▸ YOUR GOAL
The reply should contain only the lines from the start of the records through the line with "### JournalEntryDetail", reproduced verbatim and without pictures.

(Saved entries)
=== Section Start ===

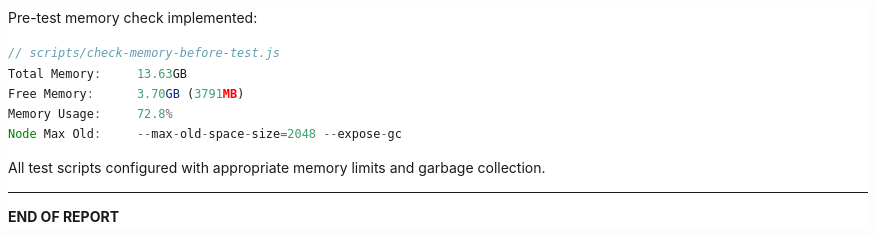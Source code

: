 Pre-test memory check implemented:
```javascript
// scripts/check-memory-before-test.js
Total Memory:     13.63GB
Free Memory:      3.70GB (3791MB)
Memory Usage:     72.8%
Node Max Old:     --max-old-space-size=2048 --expose-gc
```

All test scripts configured with appropriate memory limits and garbage collection.

---

**END OF REPORT**
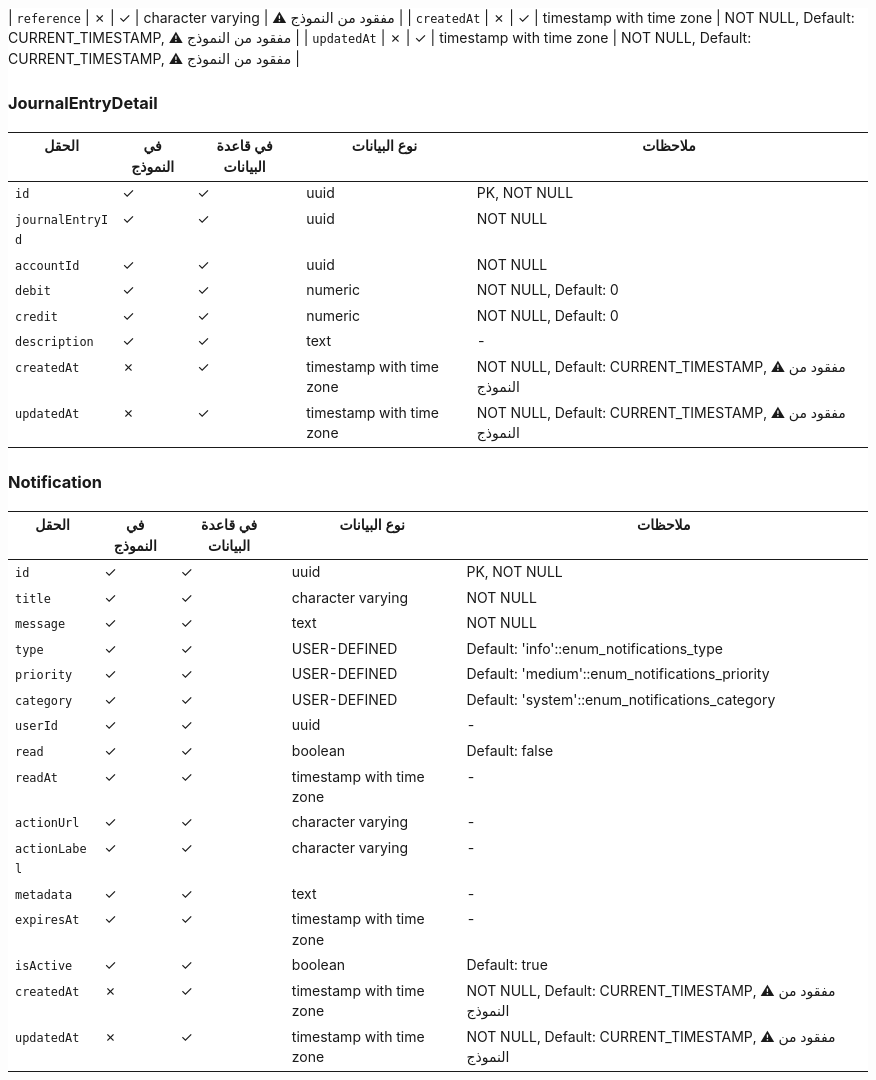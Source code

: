 | `reference` | ✗ | ✓ | character varying | ⚠️ مفقود من النموذج |
| `createdAt` | ✗ | ✓ | timestamp with time zone | NOT NULL, Default: CURRENT_TIMESTAMP, ⚠️ مفقود من النموذج |
| `updatedAt` | ✗ | ✓ | timestamp with time zone | NOT NULL, Default: CURRENT_TIMESTAMP, ⚠️ مفقود من النموذج |

### JournalEntryDetail

| الحقل | في النموذج | في قاعدة البيانات | نوع البيانات | ملاحظات |
|-------|------------|-------------------|--------------|----------|
| `id` | ✓ | ✓ | uuid | PK, NOT NULL |
| `journalEntryId` | ✓ | ✓ | uuid | NOT NULL |
| `accountId` | ✓ | ✓ | uuid | NOT NULL |
| `debit` | ✓ | ✓ | numeric | NOT NULL, Default: 0 |
| `credit` | ✓ | ✓ | numeric | NOT NULL, Default: 0 |
| `description` | ✓ | ✓ | text | - |
| `createdAt` | ✗ | ✓ | timestamp with time zone | NOT NULL, Default: CURRENT_TIMESTAMP, ⚠️ مفقود من النموذج |
| `updatedAt` | ✗ | ✓ | timestamp with time zone | NOT NULL, Default: CURRENT_TIMESTAMP, ⚠️ مفقود من النموذج |

### Notification

| الحقل | في النموذج | في قاعدة البيانات | نوع البيانات | ملاحظات |
|-------|------------|-------------------|--------------|----------|
| `id` | ✓ | ✓ | uuid | PK, NOT NULL |
| `title` | ✓ | ✓ | character varying | NOT NULL |
| `message` | ✓ | ✓ | text | NOT NULL |
| `type` | ✓ | ✓ | USER-DEFINED | Default: 'info'::enum_notifications_type |
| `priority` | ✓ | ✓ | USER-DEFINED | Default: 'medium'::enum_notifications_priority |
| `category` | ✓ | ✓ | USER-DEFINED | Default: 'system'::enum_notifications_category |
| `userId` | ✓ | ✓ | uuid | - |
| `read` | ✓ | ✓ | boolean | Default: false |
| `readAt` | ✓ | ✓ | timestamp with time zone | - |
| `actionUrl` | ✓ | ✓ | character varying | - |
| `actionLabel` | ✓ | ✓ | character varying | - |
| `metadata` | ✓ | ✓ | text | - |
| `expiresAt` | ✓ | ✓ | timestamp with time zone | - |
| `isActive` | ✓ | ✓ | boolean | Default: true |
| `createdAt` | ✗ | ✓ | timestamp with time zone | NOT NULL, Default: CURRENT_TIMESTAMP, ⚠️ مفقود من النموذج |
| `updatedAt` | ✗ | ✓ | timestamp with time zone | NOT NULL, Default: CURRENT_TIMESTAMP, ⚠️ مفقود من النموذج |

=== Section End ===

▸ ANSWER SECTION
Source code

: Pre-test memory check implemented:
```javascript
// scripts/check-memory-before-test.js
Total Memory:     13.63GB
Free Memory:      3.70GB (3791MB)
Memory Usage:     72.8%
Node Max Old:     --max-old-space-size=2048 --expose-gc
```

All test scripts configured with appropriate memory limits and garbage collection.

---

**END OF REPORT**
Source code

: | `reference` | ✗ | ✓ | character varying | ⚠️ مفقود من النموذج |
| `createdAt` | ✗ | ✓ | timestamp with time zone | NOT NULL, Default: CURRENT_TIMESTAMP, ⚠️ مفقود من النموذج |
| `updatedAt` | ✗ | ✓ | timestamp with time zone | NOT NULL, Default: CURRENT_TIMESTAMP, ⚠️ مفقود من النموذج |

### JournalEntryDetail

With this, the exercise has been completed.